Toxicity testing was carried out in line with the OECD Test Guidelines on a further two species of sediment organisms. The specied used were chosen to be representative of the local situation. These tests showed that both species had a similar, but slightly lower, sensitivity to the pesticide as the existing sediment data, with a NOEC of 0.050  mg kg-1 dry weight being determined for one of the species.

 

Conclusion on the inherent properties

The country's assessment of the inherent properties concluded that the data used in the European Food Safety Authority Scientific Report were appropriate for use in their own risk assessment. The existing dataset had been supplemented with further toxicity information on sediment species in order to reduce the uncertainty in the property database.

 

Environmental Exposure Assessment

Measuring or estimating releases to the environment

The existing risk assessment considered several environmental release scenarios based on a representative formulation containing 125 g l-1 of Pesticide Y. The scenarios were reviewed by Country X and, taking into account how the pesticide was used, it was decided that four of the scenarios were relevant to their situation but that the concentration of Pesticide Y in a formulation representative of use in their country would be higher at 150 g/l.

 

Environmental fate and pathways

The main pathway of concern identified in the review of the existing risk assessment was from overspray into nearby water courses.
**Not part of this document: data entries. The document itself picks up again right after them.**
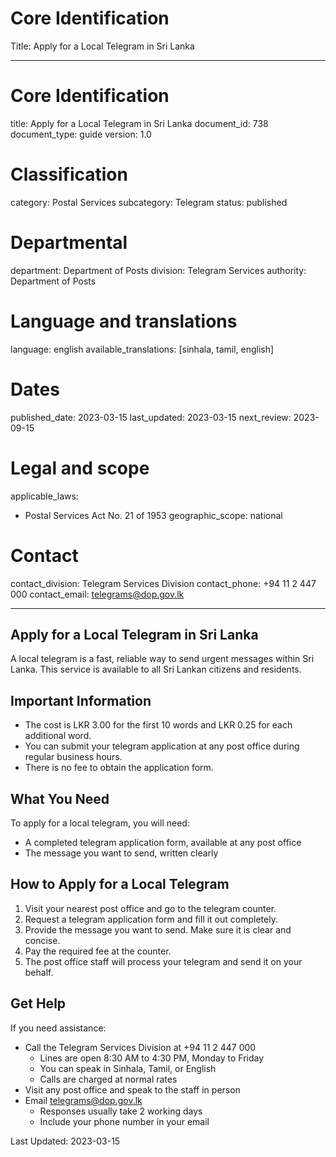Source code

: # Core Identification
Title: Apply for a Local Telegram in Sri Lanka

---
# Core Identification
title: Apply for a Local Telegram in Sri Lanka
document_id: 738
document_type: guide
version: 1.0

# Classification
category: Postal Services
subcategory: Telegram
status: published

# Departmental
department: Department of Posts
division: Telegram Services
authority: Department of Posts

# Language and translations
language: english
available_translations: [sinhala, tamil, english]

# Dates
published_date: 2023-03-15
last_updated: 2023-03-15
next_review: 2023-09-15

# Legal and scope
applicable_laws:
 - Postal Services Act No. 21 of 1953
geographic_scope: national

# Contact
contact_division: Telegram Services Division
contact_phone: +94 11 2 447 000
contact_email: telegrams@dop.gov.lk

---

## Apply for a Local Telegram in Sri Lanka

A local telegram is a fast, reliable way to send urgent messages within Sri Lanka. This service is available to all Sri Lankan citizens and residents.

## Important Information

- The cost is LKR 3.00 for the first 10 words and LKR 0.25 for each additional word.
- You can submit your telegram application at any post office during regular business hours.
- There is no fee to obtain the application form.

## What You Need

To apply for a local telegram, you will need:

- A completed telegram application form, available at any post office
- The message you want to send, written clearly

## How to Apply for a Local Telegram

1. Visit your nearest post office and go to the telegram counter.
2. Request a telegram application form and fill it out completely.
3. Provide the message you want to send. Make sure it is clear and concise.
4. Pay the required fee at the counter.
5. The post office staff will process your telegram and send it on your behalf.

## Get Help

If you need assistance:

- Call the Telegram Services Division at +94 11 2 447 000
    - Lines are open 8:30 AM to 4:30 PM, Monday to Friday
    - You can speak in Sinhala, Tamil, or English
    - Calls are charged at normal rates
- Visit any post office and speak to the staff in person
- Email telegrams@dop.gov.lk
    - Responses usually take 2 working days
    - Include your phone number in your email

Last Updated: 2023-03-15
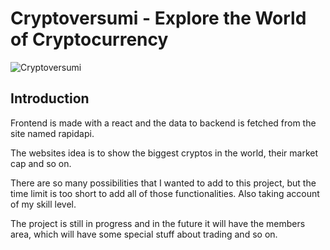 # Cryptoversumi - Explore the World of Cryptocurrency

![Cryptoversumi](https://i.ibb.co/8gh5Jc8/image.png)

## Introduction
Frontend is made with a react and the data to backend is fetched from the site named rapidapi.

The websites idea is to show the biggest cryptos in the world, their market cap and so on.

There are so many possibilities that I wanted to add to this project, but the time limit is too short to 
add all of those functionalities. Also taking account of my skill level.

The project is still in progress and in the future it will have the members area, which will
have some special stuff about trading and so on.

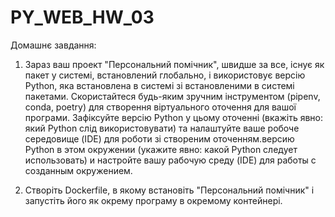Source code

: # PY_WEB_HW_03

Домашнє завдання:

1. Зараз ваш проект "Персональний помічник", швидше за все, існує як пакет у системі, встановлений глобально, і використовує версію Python, яка встановлена ​​в системі зі встановленими в системі пакетами. Скористайтеся будь-яким зручним інструментом (pipenv, conda, poetry) для створення віртуального оточення для вашої програми. Зафіксуйте версію Python у цьому оточенні (вкажіть явно: який Python слід використовувати) та налаштуйте ваше робоче середовище (IDE) для роботи зі створеним оточенням.версию Python в этом окружении (укажите явно: какой Python следует использовать) и настройте вашу рабочую среду (IDE) для работы с созданным окружением.


2. Створіть Dockerfile, в якому встановіть "Персональний помічник" і запустіть його як окрему програму в окремому контейнері.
This was considered to be a relevant pathway in the country of concern.

 

Measuring or estimating concentrations in the environment

The concentrations in the environment were estimated for the four relevant scenarios using the same methodology as in the existing risk assessment report but using a Pesticide Y concentration of 150 g/l in the representative formulation.

 

Risk Characterisation

A risk characterisation was carried out and a report prepared comparing the concentrations estimated in the environment with the new toxicity data generated for sediment organisms. This indicated that there was a potential risk from overspray into nearby water courses in some situations and it was concluded that there was a need to consider further risk management, for example the implementation of buffer zones in these situations, in order to mitigate risk.

 

Summary

Country X used the OECD risk assessment toolkit to identify information available in other countries on the hazards and risks from use of Pesticide Y as a fungicide on cereal crops. Guided by the toolkit, Country X extrapolated the existing information and risk assessment to their current situation. This included both consideration of the need for further testing in order to reduce uncertainty in the underlying data set and the extrapolation of the existing exposure assessment to better represent the conditions of use in Country X. The outcome of the risk assessment was that there was a need to consider future risk management measures.